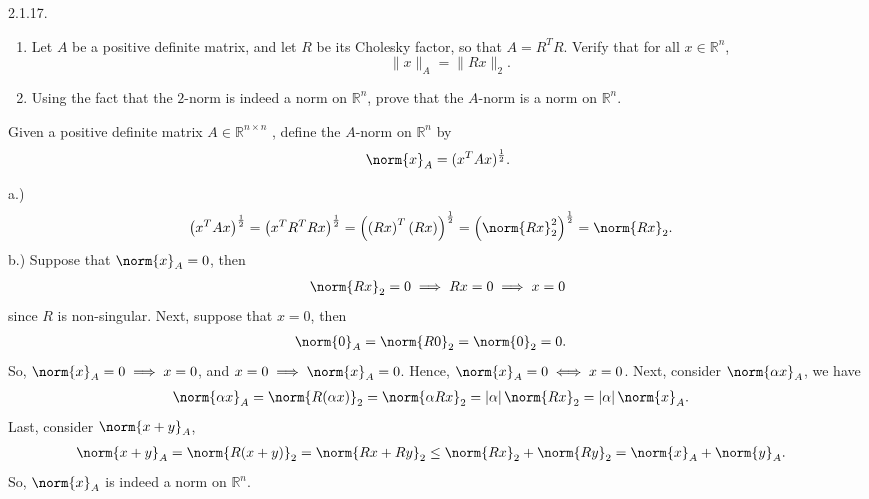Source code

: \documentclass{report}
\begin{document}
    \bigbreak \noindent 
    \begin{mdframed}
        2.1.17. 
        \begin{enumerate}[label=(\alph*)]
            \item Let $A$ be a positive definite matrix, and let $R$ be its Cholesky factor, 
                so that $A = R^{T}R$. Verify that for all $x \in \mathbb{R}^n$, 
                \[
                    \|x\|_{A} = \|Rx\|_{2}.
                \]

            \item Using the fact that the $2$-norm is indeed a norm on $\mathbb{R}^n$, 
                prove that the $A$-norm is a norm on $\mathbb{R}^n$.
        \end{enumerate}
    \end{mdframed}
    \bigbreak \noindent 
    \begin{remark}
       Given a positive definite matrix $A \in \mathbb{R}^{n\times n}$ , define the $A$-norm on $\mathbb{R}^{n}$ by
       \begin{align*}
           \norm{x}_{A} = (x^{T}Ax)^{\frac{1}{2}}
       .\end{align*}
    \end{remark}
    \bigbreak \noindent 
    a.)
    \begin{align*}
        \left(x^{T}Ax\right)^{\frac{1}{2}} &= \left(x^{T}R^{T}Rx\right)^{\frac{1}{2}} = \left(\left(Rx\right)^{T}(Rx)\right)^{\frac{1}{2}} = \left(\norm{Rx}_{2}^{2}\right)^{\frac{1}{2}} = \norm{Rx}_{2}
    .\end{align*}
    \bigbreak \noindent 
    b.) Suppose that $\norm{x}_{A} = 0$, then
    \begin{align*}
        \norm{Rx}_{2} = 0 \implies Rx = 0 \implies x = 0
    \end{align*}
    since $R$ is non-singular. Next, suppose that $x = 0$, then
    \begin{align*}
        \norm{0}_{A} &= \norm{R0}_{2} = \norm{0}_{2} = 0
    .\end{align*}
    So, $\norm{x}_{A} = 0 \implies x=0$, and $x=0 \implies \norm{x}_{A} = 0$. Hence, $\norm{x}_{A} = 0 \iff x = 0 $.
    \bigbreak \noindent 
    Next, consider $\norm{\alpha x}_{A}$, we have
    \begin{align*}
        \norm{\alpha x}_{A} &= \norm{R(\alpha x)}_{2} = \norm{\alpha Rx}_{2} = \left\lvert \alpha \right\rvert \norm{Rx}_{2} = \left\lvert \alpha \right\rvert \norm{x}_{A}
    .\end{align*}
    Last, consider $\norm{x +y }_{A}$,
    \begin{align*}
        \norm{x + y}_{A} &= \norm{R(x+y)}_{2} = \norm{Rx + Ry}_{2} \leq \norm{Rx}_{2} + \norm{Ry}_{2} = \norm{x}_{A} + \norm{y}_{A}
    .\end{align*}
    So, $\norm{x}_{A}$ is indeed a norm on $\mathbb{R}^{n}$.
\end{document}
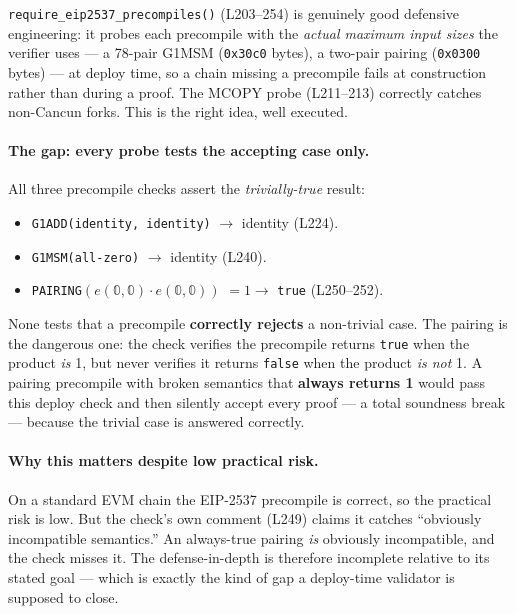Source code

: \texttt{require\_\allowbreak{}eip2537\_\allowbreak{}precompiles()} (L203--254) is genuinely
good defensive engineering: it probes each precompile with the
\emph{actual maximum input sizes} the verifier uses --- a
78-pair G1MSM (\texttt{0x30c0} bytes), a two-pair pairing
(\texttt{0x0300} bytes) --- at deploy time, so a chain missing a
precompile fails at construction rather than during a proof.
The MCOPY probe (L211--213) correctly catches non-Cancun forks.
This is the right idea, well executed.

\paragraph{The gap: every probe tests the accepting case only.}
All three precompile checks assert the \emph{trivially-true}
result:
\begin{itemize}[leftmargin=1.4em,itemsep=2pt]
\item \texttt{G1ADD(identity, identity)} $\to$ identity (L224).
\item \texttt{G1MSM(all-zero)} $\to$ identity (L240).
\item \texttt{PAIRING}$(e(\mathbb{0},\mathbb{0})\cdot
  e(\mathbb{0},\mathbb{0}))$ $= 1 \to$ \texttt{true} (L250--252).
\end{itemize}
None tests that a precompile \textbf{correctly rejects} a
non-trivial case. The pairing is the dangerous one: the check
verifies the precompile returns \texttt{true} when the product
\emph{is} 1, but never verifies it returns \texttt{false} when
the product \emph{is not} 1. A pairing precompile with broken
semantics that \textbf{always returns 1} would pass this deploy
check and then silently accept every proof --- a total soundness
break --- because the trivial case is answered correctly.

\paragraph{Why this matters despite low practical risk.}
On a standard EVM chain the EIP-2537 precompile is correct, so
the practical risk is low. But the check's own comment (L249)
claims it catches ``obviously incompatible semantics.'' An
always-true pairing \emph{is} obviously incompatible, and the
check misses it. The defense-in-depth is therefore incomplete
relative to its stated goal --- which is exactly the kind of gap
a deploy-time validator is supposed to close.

▶ **EXERCISE BRIEF**: Using the material, show each line where the string "emph" can be found.

▶ **EXERCISE OUTPUT**:
\emph{actual maximum input sizes} the verifier uses --- a
All three precompile checks assert the \emph{trivially-true}
\emph{is} 1, but never verifies it returns \texttt{false} when
the product \emph{is not} 1. A pairing precompile with broken
always-true pairing \emph{is} obviously incompatible, and the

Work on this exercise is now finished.